Il parto anomino ed il diritto del figlio a conoscere l’identità della madre In nota a Cass. Civ., Sezioni Unite, 25/01/2017, n. 1946

In questi giorni, con la sentenza 25/01/2017, n. 1946 le Sezioni Unite della Corte di Cassazione si sono pronunciate in tema di parto anomino affermando il seguente principio di diritto:

«per effetto della sentenza della Corte costituzionale n. 278 del 2013, ancorchè il legislatore non abbia ancora introdotto la disciplina procedimentale attuativa, sussiste la possibilità per il giudice, su richiesta del figlio desideroso di conoscere le proprie origini e di accedere alla propria storia parentale, di interpellare la madre che abbia dichiarato alla nascita di non voler essere nominata, ai fini di una eventuale revoca di tale dichiarazione, e ciò con modalità procedimentali, tratte dal quadro normativo e dal principio somministrato dalla Corte costituzionale, idonee ad assicurare la massima riservatezza e il massimo rispetto della dignità della donna; fermo restando che il diritto del figlio trova un limite insuperabile allorchè la dichiarazione iniziale per l’anonimato non sia rimossa in seguito all’interpello e persista il diniego della madre di svelare la propria identità».

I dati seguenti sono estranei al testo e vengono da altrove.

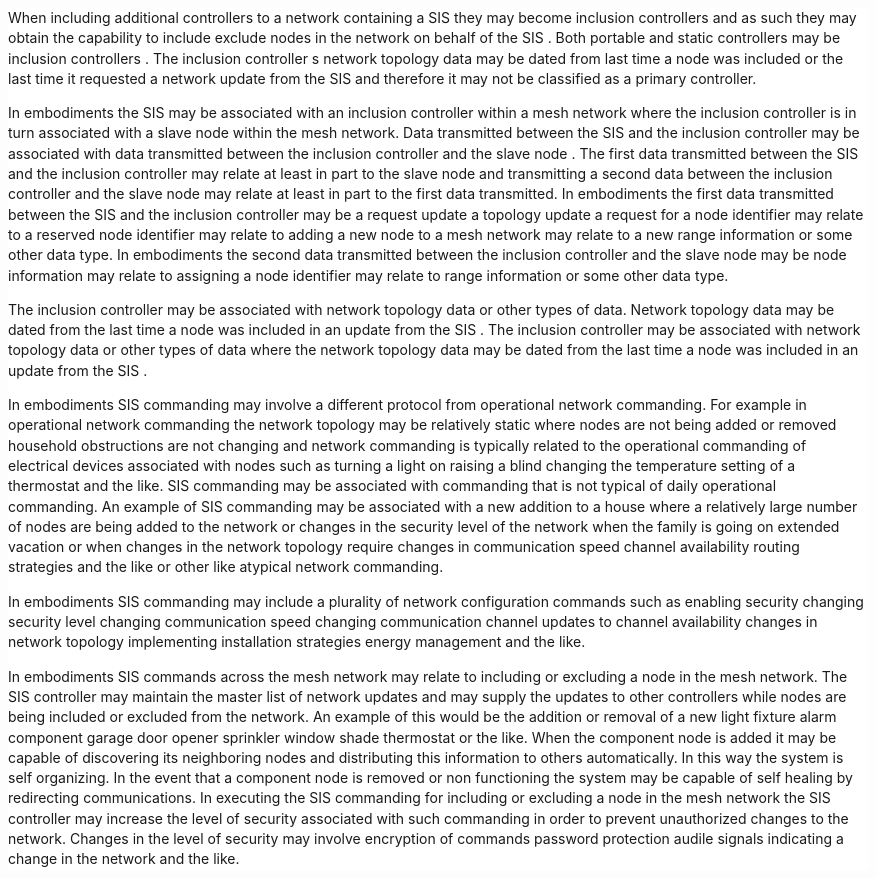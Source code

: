 When including additional controllers to a network containing a SIS they may become inclusion controllers and as such they may obtain the capability to include exclude nodes in the network on behalf of the SIS . Both portable and static controllers may be inclusion controllers . The inclusion controller s network topology data may be dated from last time a node was included or the last time it requested a network update from the SIS and therefore it may not be classified as a primary controller.

In embodiments the SIS may be associated with an inclusion controller within a mesh network where the inclusion controller is in turn associated with a slave node within the mesh network. Data transmitted between the SIS and the inclusion controller may be associated with data transmitted between the inclusion controller and the slave node . The first data transmitted between the SIS and the inclusion controller may relate at least in part to the slave node and transmitting a second data between the inclusion controller and the slave node may relate at least in part to the first data transmitted. In embodiments the first data transmitted between the SIS and the inclusion controller may be a request update a topology update a request for a node identifier may relate to a reserved node identifier may relate to adding a new node to a mesh network may relate to a new range information or some other data type. In embodiments the second data transmitted between the inclusion controller and the slave node may be node information may relate to assigning a node identifier may relate to range information or some other data type.

The inclusion controller may be associated with network topology data or other types of data. Network topology data may be dated from the last time a node was included in an update from the SIS . The inclusion controller may be associated with network topology data or other types of data where the network topology data may be dated from the last time a node was included in an update from the SIS .

In embodiments SIS commanding may involve a different protocol from operational network commanding. For example in operational network commanding the network topology may be relatively static where nodes are not being added or removed household obstructions are not changing and network commanding is typically related to the operational commanding of electrical devices associated with nodes such as turning a light on raising a blind changing the temperature setting of a thermostat and the like. SIS commanding may be associated with commanding that is not typical of daily operational commanding. An example of SIS commanding may be associated with a new addition to a house where a relatively large number of nodes are being added to the network or changes in the security level of the network when the family is going on extended vacation or when changes in the network topology require changes in communication speed channel availability routing strategies and the like or other like atypical network commanding.

In embodiments SIS commanding may include a plurality of network configuration commands such as enabling security changing security level changing communication speed changing communication channel updates to channel availability changes in network topology implementing installation strategies energy management and the like.

In embodiments SIS commands across the mesh network may relate to including or excluding a node in the mesh network. The SIS controller may maintain the master list of network updates and may supply the updates to other controllers while nodes are being included or excluded from the network. An example of this would be the addition or removal of a new light fixture alarm component garage door opener sprinkler window shade thermostat or the like. When the component node is added it may be capable of discovering its neighboring nodes and distributing this information to others automatically. In this way the system is self organizing. In the event that a component node is removed or non functioning the system may be capable of self healing by redirecting communications. In executing the SIS commanding for including or excluding a node in the mesh network the SIS controller may increase the level of security associated with such commanding in order to prevent unauthorized changes to the network. Changes in the level of security may involve encryption of commands password protection audile signals indicating a change in the network and the like.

In altre parole, le Sezioni Unite della Cassazione risolvono positivamente il dilemma che era sorto dopo la sentenza 22/11/2013, n. 278 con cui, come noto, la Corte Costituzionale ha dichiarato l’illegittimità costituzionale in parte qua della L. n. 184 del 1983, art. 28, comma 7.

La problematica in sostanza concerne la questione del parto anonimo e del diritto del figlio non riconosciuto alla nascita, c.d. appunto parto anomino, e adottato da terzi, ad accedere alle informazioni che riguardano la sua origine naturale.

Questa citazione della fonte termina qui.